After this training, the model has stronger learning ability with very few samples, and it performs better when facing new situations. In a task that provides the model with only extremely few examples, yet requires it to distinguish abstract concepts such as living things versus non-living things, the model’s average improvement was 20.5%, and it even outperformed control models with much larger parameter counts. The team also conducted 31 additional sets of dedicated tests, and several models showed improvements close to one tenth.

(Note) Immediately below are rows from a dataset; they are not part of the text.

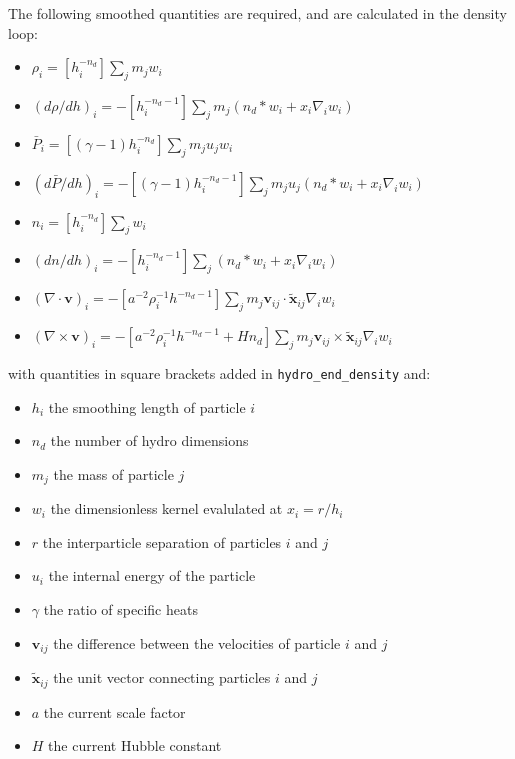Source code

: The following smoothed quantities are required, and are calculated in the density loop:
\begin{itemize}
	\item $\rho_i = [h_i^{-n_d}]\sum_j m_j w_{i}$
	\item $(d\rho/dh)_i = - [h_i^{-n_d - 1}]\sum_j m_j ( n_d * w_i + x_i \nabla_i w_i)$
	\item $\bar{P}_i = [(\gamma - 1)h_i^{-n_d}]\sum_j m_j u_j w_{i}$
	\item $(d\bar{P}/dh)_i = - [(\gamma - 1)h_i^{-n_d - 1}]\sum_j m_j u_j ( n_d * w_i + x_i \nabla_i w_i)$
	\item $n_i = [h_i^{-n_d}]\sum_j w_{i}$
	\item $(dn/dh)_i = - [h_i^{-n_d - 1}]\sum_j ( n_d * w_i + x_i \nabla_i w_i)$
	\item $(\nabla \cdot \mathbf{v})_i = - [a^{-2} \rho_i^{-1} h^{-n_d - 1}]\sum_j m_j \mathbf{v}_{ij} \cdot \tilde{\mathbf{x}}_{ij} \nabla_i w_i$
	\item $(\nabla \times \mathbf{v})_i = - [a^{-2} \rho_i^{-1} h^{-n_d - 1} + Hn_d]\sum_j m_j \mathbf{v}_{ij} \times \tilde{\mathbf{x}}_{ij} \nabla_i w_i$
\end{itemize}
with quantities in square brackets added in {\tt hydro\_end\_density} and:
\begin{itemize}
	\item $h_i$ the smoothing length of particle $i$
	\item $n_d$ the number of hydro dimensions
	\item $m_j$ the mass of particle $j$
	\item $w_{i}$ the dimensionless kernel evalulated at $x_i = r / h_i$
	\item $r$ the interparticle separation of particles $i$ and $j$
	\item $u_i$ the internal energy of the particle
	\item $\gamma$ the ratio of specific heats
	\item $\mathbf{v}_{ij}$ the difference between the velocities of particle $i$ and $j$
	\item $\tilde{\mathbf{x}}_{ij}$ the unit vector connecting particles $i$ and $j$
	\item $a$ the current scale factor
	\item $H$ the current Hubble constant
\end{itemize}

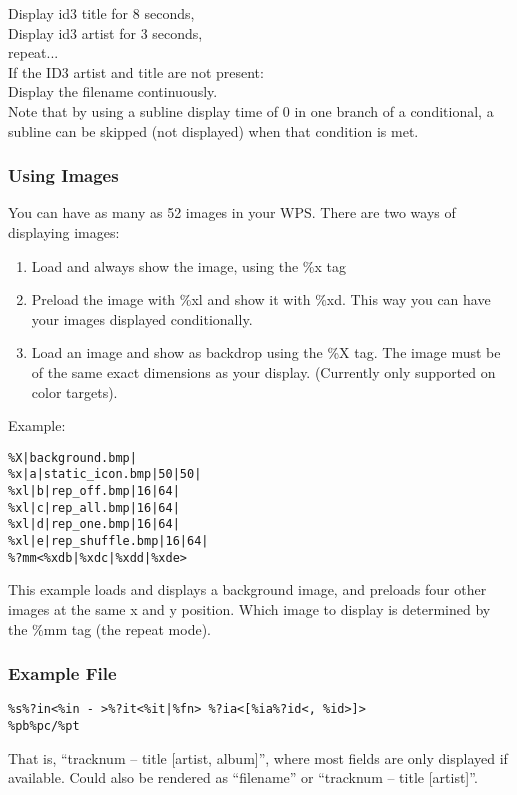 Display id3 title for 8 seconds,\\

Display id3 artist for 3 seconds,\\

repeat...\\

If the ID3 artist and title are not present:\\

Display the filename continuously.\\

Note that by using a subline display time of 0 in one branch of a conditional,
a subline can be skipped (not displayed) when that condition is met. 


\subsubsection{Using Images}
You can have as many as 52 images in your WPS. There are two ways of 
displaying images:
\begin{enumerate}
  \item Load and always show the image, using the \%x tag
  \item Preload the image with \%xl and show it with \%xd. This way you can 
        have your images displayed conditionally.
  \item Load an image and show as backdrop using the \%X tag. The image must 
        be of the same exact dimensions as your display. (Currently only
        supported on color targets).
\end{enumerate}
Example:
\begin{verbatim}
%X|background.bmp|
%x|a|static_icon.bmp|50|50|
%xl|b|rep_off.bmp|16|64|
%xl|c|rep_all.bmp|16|64|
%xl|d|rep_one.bmp|16|64|
%xl|e|rep_shuffle.bmp|16|64|
%?mm<%xdb|%xdc|%xdd|%xde>
\end{verbatim}
This example loads and displays a background image, and preloads four other
images at the same x and y position. Which image to display is determined by
the \%mm tag (the repeat mode).

\subsubsection{Example File}
\begin{verbatim}
%s%?in<%in - >%?it<%it|%fn> %?ia<[%ia%?id<, %id>]>
%pb%pc/%pt
\end{verbatim}
That is, ``tracknum -- title [artist, album]'', where most fields are only
displayed if available. Could also be rendered as ``filename'' or ``tracknum --
title [artist]''.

In the past few years, the familiar path in the model industry has been larger model scale. The Zhejiang University team chose another direction—moving from “bigger is better” to “structured is smarter.” Scaling does help, but it mainly improves performance on familiar tasks. Humans’ abstract understanding and transfer ability are also equally crucial for AI. In the future, we need AI’s thinking structure to become more similar to the human brain. The value of this direction lies in pulling the industry’s attention away from plain scale expansion and back to the cognitive structure itself.
Neosoul and the future
This points to a bigger possibility: AI’s evolution may not happen only during model training. Model training can determine how AI organizes concepts and how it forms higher-quality judgment structures. After entering the real world, AI’s next layer of evolution is only just beginning: how an AI agent’s judgments are recorded, how they are tested, and how it continues to grow and evolve through ongoing competition in the real world—like humans learning and self-evolving. This is exactly what Neosoul is doing now. Neosoul is not merely making AI agents produce answers; it places the AI agent into a system of continuous prediction, continuous verification, continuous settlement, and continuous selection—so that it keeps optimizing itself between predictions and results, keeping better structures and eliminating worse ones. What the Zhejiang University team and Neosoul are ultimately pointing to is actually the same goal: to make AI not only able to solve questions, but to have comprehensive thinking abilities and keep evolving.